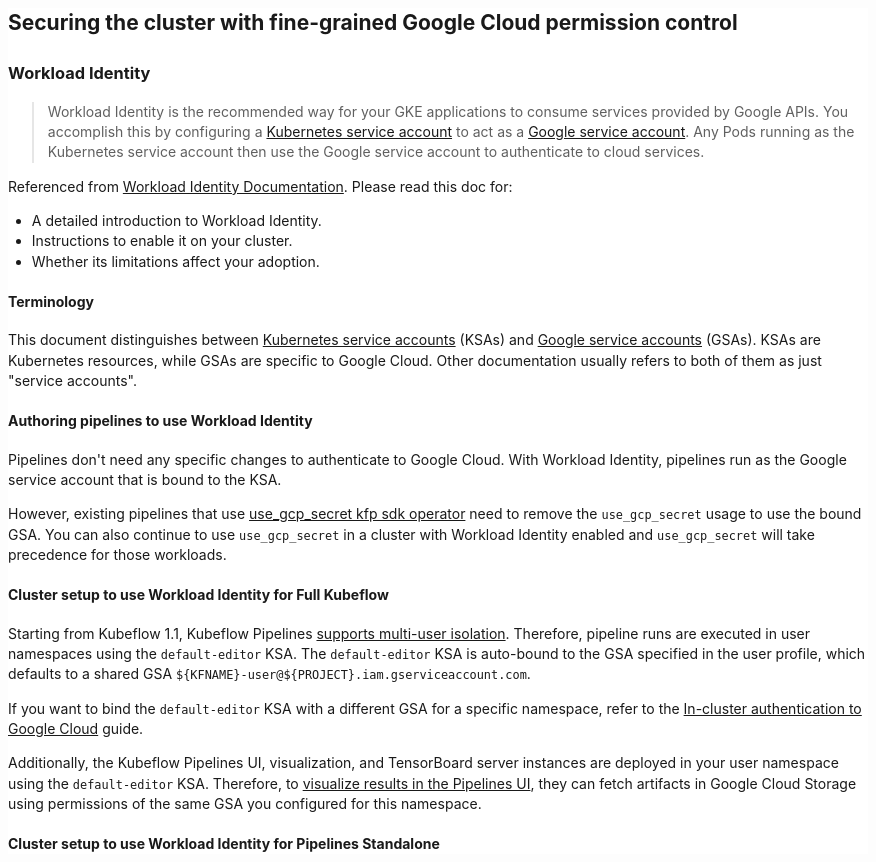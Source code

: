 ## Securing the cluster with fine-grained Google Cloud permission control

### Workload Identity

> Workload Identity is the recommended way for your GKE applications to consume services provided by Google APIs. You accomplish this by configuring a [Kubernetes service account](https://kubernetes.io/docs/tasks/configure-pod-container/configure-service-account/) to act as a [Google service account](https://cloud.google.com/iam/docs/service-accounts). Any Pods running as the Kubernetes service account then use the Google service account to authenticate to cloud services.

Referenced from [Workload Identity Documentation](https://cloud.google.com/kubernetes-engine/docs/how-to/workload-identity). Please read this doc for:

* A detailed introduction to Workload Identity.
* Instructions to enable it on your cluster.
* Whether its limitations affect your adoption.

#### Terminology

This document distinguishes between [Kubernetes service accounts](https://kubernetes.io/docs/tasks/configure-pod-container/configure-service-account/) (KSAs) and [Google service accounts](https://cloud.google.com/iam/docs/service-accounts) (GSAs). KSAs are Kubernetes resources, while GSAs are specific to Google Cloud. Other documentation usually refers to both of them as just "service accounts".

#### Authoring pipelines to use Workload Identity

Pipelines don't need any specific changes to authenticate to Google Cloud. With Workload Identity, pipelines run as the Google service account that is bound to the KSA.

However, existing pipelines that use [use_gcp_secret kfp sdk operator](https://kubeflow-pipelines.readthedocs.io/en/stable/source/kfp.extensions.html#kfp.gcp.use_gcp_secret) need to remove the `use_gcp_secret` usage to use the bound GSA.
You can also continue to use `use_gcp_secret` in a cluster with Workload Identity enabled and `use_gcp_secret` will take precedence for those workloads.

#### Cluster setup to use Workload Identity for Full Kubeflow

Starting from Kubeflow 1.1, Kubeflow Pipelines [supports multi-user isolation](/docs/components/pipelines/overview/multi-user/). Therefore, pipeline runs are executed in user namespaces using the `default-editor` KSA. The `default-editor` KSA is auto-bound to the GSA specified in the user profile, which defaults to a shared GSA `${KFNAME}-user@${PROJECT}.iam.gserviceaccount.com`.

If you want to bind the `default-editor` KSA with a different GSA for a specific namespace, refer to the [In-cluster authentication to Google Cloud](/docs/gke/authentication/#in-cluster-authentication) guide.

Additionally, the Kubeflow Pipelines UI, visualization, and TensorBoard server instances are deployed in your user namespace using the `default-editor` KSA. Therefore, to [visualize results in the Pipelines UI](/docs/components/pipelines/sdk/output-viewer/), they can fetch artifacts in Google Cloud Storage using permissions of the same GSA you configured for this namespace.

#### Cluster setup to use Workload Identity for Pipelines Standalone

************

◆ **Task brief**
Report only the number of lines in the listing that contain the word "need".

◆ **Output**
2